Task material –
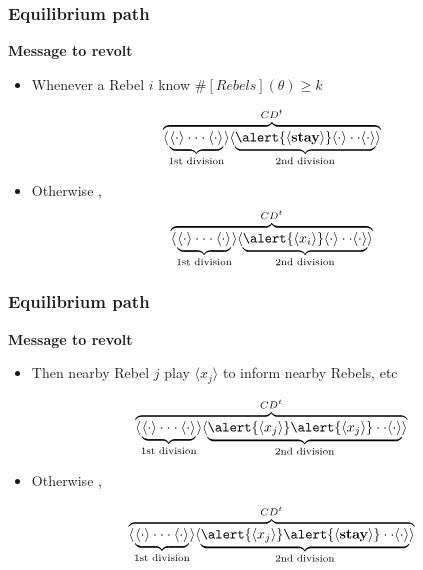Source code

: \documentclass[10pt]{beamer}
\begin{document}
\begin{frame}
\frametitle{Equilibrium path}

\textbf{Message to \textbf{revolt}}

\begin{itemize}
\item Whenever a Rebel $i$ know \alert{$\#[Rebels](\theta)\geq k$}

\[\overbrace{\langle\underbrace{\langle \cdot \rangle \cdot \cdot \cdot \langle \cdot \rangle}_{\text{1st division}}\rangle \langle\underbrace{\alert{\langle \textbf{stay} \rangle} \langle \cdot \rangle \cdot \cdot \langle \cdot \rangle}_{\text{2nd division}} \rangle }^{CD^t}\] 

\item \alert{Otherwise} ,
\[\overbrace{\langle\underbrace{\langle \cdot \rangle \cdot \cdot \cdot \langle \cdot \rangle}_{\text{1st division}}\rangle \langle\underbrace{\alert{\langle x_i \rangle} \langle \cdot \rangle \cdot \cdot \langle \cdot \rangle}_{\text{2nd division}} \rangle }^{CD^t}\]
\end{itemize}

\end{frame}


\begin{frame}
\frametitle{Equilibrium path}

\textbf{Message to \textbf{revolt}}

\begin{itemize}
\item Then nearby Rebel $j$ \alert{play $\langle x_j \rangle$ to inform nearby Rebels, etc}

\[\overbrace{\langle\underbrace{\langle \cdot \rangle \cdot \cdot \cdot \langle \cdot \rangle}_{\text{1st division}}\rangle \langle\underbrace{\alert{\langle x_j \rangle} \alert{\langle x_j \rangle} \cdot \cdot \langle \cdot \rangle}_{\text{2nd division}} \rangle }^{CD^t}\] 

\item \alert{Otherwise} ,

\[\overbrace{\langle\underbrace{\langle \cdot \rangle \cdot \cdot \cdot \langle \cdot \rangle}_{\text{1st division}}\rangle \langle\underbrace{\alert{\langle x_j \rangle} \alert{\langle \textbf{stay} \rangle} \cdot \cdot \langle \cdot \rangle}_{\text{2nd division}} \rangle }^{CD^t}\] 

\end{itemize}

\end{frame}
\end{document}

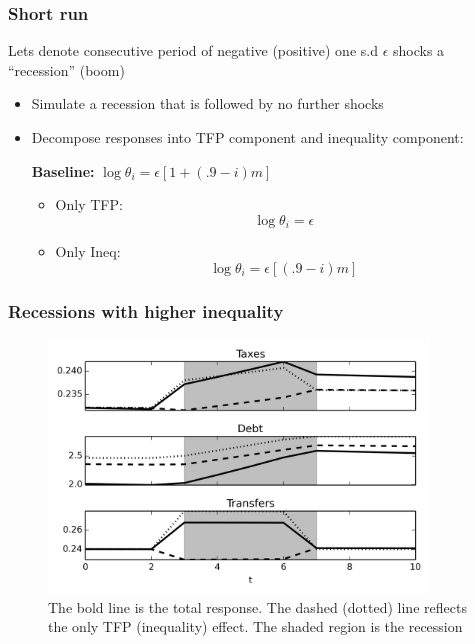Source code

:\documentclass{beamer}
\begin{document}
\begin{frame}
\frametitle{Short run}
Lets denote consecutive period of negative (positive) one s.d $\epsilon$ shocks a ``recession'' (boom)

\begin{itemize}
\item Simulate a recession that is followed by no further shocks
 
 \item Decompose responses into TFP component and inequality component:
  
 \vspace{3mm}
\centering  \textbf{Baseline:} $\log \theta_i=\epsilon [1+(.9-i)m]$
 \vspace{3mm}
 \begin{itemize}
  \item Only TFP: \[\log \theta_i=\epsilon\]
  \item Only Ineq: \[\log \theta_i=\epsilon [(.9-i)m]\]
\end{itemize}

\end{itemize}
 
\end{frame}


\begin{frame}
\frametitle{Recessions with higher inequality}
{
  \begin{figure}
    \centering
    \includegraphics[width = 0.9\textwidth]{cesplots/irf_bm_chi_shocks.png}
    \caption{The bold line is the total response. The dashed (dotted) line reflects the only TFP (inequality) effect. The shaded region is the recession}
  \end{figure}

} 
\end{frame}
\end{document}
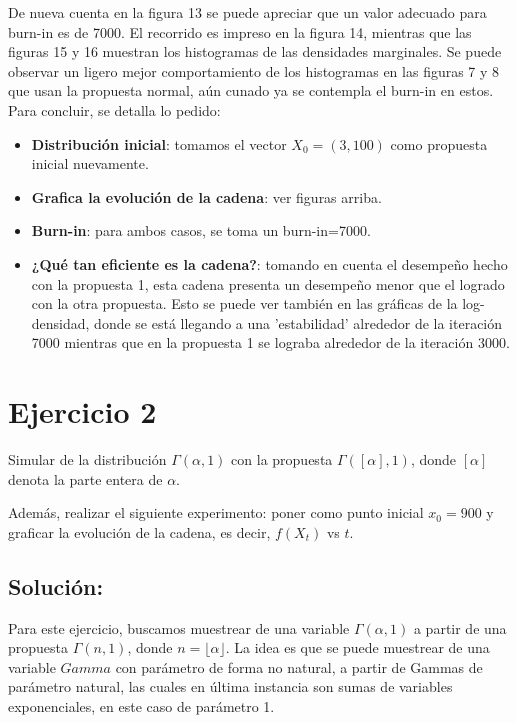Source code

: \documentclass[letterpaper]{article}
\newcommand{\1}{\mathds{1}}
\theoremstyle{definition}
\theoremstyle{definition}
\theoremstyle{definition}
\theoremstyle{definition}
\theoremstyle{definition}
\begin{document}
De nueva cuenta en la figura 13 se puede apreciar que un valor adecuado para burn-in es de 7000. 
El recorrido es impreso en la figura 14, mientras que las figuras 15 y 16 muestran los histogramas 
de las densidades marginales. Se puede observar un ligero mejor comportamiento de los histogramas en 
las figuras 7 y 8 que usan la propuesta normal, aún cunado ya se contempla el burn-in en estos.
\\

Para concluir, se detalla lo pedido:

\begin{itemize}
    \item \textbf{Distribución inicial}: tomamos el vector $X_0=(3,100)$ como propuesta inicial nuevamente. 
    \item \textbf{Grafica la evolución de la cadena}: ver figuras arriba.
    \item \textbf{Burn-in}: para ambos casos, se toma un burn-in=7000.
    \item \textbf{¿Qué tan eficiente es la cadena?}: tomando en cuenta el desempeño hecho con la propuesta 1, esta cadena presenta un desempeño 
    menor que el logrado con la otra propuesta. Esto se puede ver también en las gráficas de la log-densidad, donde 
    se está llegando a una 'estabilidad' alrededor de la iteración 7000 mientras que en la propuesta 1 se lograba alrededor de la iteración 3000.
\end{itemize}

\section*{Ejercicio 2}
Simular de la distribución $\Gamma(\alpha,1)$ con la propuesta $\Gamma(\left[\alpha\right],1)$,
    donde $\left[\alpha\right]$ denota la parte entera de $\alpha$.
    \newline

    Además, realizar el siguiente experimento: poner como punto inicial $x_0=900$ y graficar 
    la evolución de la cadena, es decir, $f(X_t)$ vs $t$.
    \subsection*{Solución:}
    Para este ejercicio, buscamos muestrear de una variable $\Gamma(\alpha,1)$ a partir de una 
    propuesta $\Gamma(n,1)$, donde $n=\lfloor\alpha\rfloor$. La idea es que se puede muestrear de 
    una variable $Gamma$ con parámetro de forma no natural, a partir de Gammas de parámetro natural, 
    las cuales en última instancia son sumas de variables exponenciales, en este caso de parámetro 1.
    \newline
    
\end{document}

Task objective –
Repeat the material exactly and drop each image.

Output of the exercise –
Source code

: \documentclass[10pt]{beamer}
\begin{document}
\begin{frame}
\frametitle{Equilibrium path}

\textbf{Message to \textbf{revolt}}

\begin{itemize}
\item Whenever a Rebel $i$ know \alert{$\#[Rebels](\theta)\geq k$}

\[\overbrace{\langle\underbrace{\langle \cdot \rangle \cdot \cdot \cdot \langle \cdot \rangle}_{\text{1st division}}\rangle \langle\underbrace{\alert{\langle \textbf{stay} \rangle} \langle \cdot \rangle \cdot \cdot \langle \cdot \rangle}_{\text{2nd division}} \rangle }^{CD^t}\] 

\item \alert{Otherwise} ,
\[\overbrace{\langle\underbrace{\langle \cdot \rangle \cdot \cdot \cdot \langle \cdot \rangle}_{\text{1st division}}\rangle \langle\underbrace{\alert{\langle x_i \rangle} \langle \cdot \rangle \cdot \cdot \langle \cdot \rangle}_{\text{2nd division}} \rangle }^{CD^t}\]
\end{itemize}

\end{frame}


\begin{frame}
\frametitle{Equilibrium path}

\textbf{Message to \textbf{revolt}}

\begin{itemize}
\item Then nearby Rebel $j$ \alert{play $\langle x_j \rangle$ to inform nearby Rebels, etc}

\[\overbrace{\langle\underbrace{\langle \cdot \rangle \cdot \cdot \cdot \langle \cdot \rangle}_{\text{1st division}}\rangle \langle\underbrace{\alert{\langle x_j \rangle} \alert{\langle x_j \rangle} \cdot \cdot \langle \cdot \rangle}_{\text{2nd division}} \rangle }^{CD^t}\] 

\item \alert{Otherwise} ,

\[\overbrace{\langle\underbrace{\langle \cdot \rangle \cdot \cdot \cdot \langle \cdot \rangle}_{\text{1st division}}\rangle \langle\underbrace{\alert{\langle x_j \rangle} \alert{\langle \textbf{stay} \rangle} \cdot \cdot \langle \cdot \rangle}_{\text{2nd division}} \rangle }^{CD^t}\] 

\end{itemize}

\end{frame}
\end{document}

Source code

:\documentclass{beamer}
\begin{document}
\begin{frame}
\frametitle{Short run}
Lets denote consecutive period of negative (positive) one s.d $\epsilon$ shocks a ``recession'' (boom)

\begin{itemize}
\item Simulate a recession that is followed by no further shocks
 
 \item Decompose responses into TFP component and inequality component:
  
 \vspace{3mm}
\centering  \textbf{Baseline:} $\log \theta_i=\epsilon [1+(.9-i)m]$
 \vspace{3mm}
 \begin{itemize}
  \item Only TFP: \[\log \theta_i=\epsilon\]
  \item Only Ineq: \[\log \theta_i=\epsilon [(.9-i)m]\]
\end{itemize}

\end{itemize}
 
\end{frame}


\begin{frame}
\frametitle{Recessions with higher inequality}
{
  \begin{figure}
    \centering
    \includegraphics[width = 0.9\textwidth]{cesplots/irf_bm_chi_shocks.png}
    \caption{The bold line is the total response. The dashed (dotted) line reflects the only TFP (inequality) effect. The shaded region is the recession}
  \end{figure}

} 
\end{frame}
\end{document}
Source code

: \documentclass[letterpaper]{article}
\newcommand{\1}{\mathds{1}}
\theoremstyle{definition}
\theoremstyle{definition}
\theoremstyle{definition}
\theoremstyle{definition}
\theoremstyle{definition}
\begin{document}
De nueva cuenta en la figura 13 se puede apreciar que un valor adecuado para burn-in es de 7000. 
El recorrido es impreso en la figura 14, mientras que las figuras 15 y 16 muestran los histogramas 
de las densidades marginales. Se puede observar un ligero mejor comportamiento de los histogramas en 
las figuras 7 y 8 que usan la propuesta normal, aún cunado ya se contempla el burn-in en estos.
\\

Para concluir, se detalla lo pedido:

\begin{itemize}
    \item \textbf{Distribución inicial}: tomamos el vector $X_0=(3,100)$ como propuesta inicial nuevamente. 
    \item \textbf{Grafica la evolución de la cadena}: ver figuras arriba.
    \item \textbf{Burn-in}: para ambos casos, se toma un burn-in=7000.
    \item \textbf{¿Qué tan eficiente es la cadena?}: tomando en cuenta el desempeño hecho con la propuesta 1, esta cadena presenta un desempeño 
    menor que el logrado con la otra propuesta. Esto se puede ver también en las gráficas de la log-densidad, donde 
    se está llegando a una 'estabilidad' alrededor de la iteración 7000 mientras que en la propuesta 1 se lograba alrededor de la iteración 3000.
\end{itemize}

\section*{Ejercicio 2}
Simular de la distribución $\Gamma(\alpha,1)$ con la propuesta $\Gamma(\left[\alpha\right],1)$,
    donde $\left[\alpha\right]$ denota la parte entera de $\alpha$.
    \newline

    Además, realizar el siguiente experimento: poner como punto inicial $x_0=900$ y graficar 
    la evolución de la cadena, es decir, $f(X_t)$ vs $t$.
    \subsection*{Solución:}
    Para este ejercicio, buscamos muestrear de una variable $\Gamma(\alpha,1)$ a partir de una 
    propuesta $\Gamma(n,1)$, donde $n=\lfloor\alpha\rfloor$. La idea es que se puede muestrear de 
    una variable $Gamma$ con parámetro de forma no natural, a partir de Gammas de parámetro natural, 
    las cuales en última instancia son sumas de variables exponenciales, en este caso de parámetro 1.
    \newline
    
\end{document}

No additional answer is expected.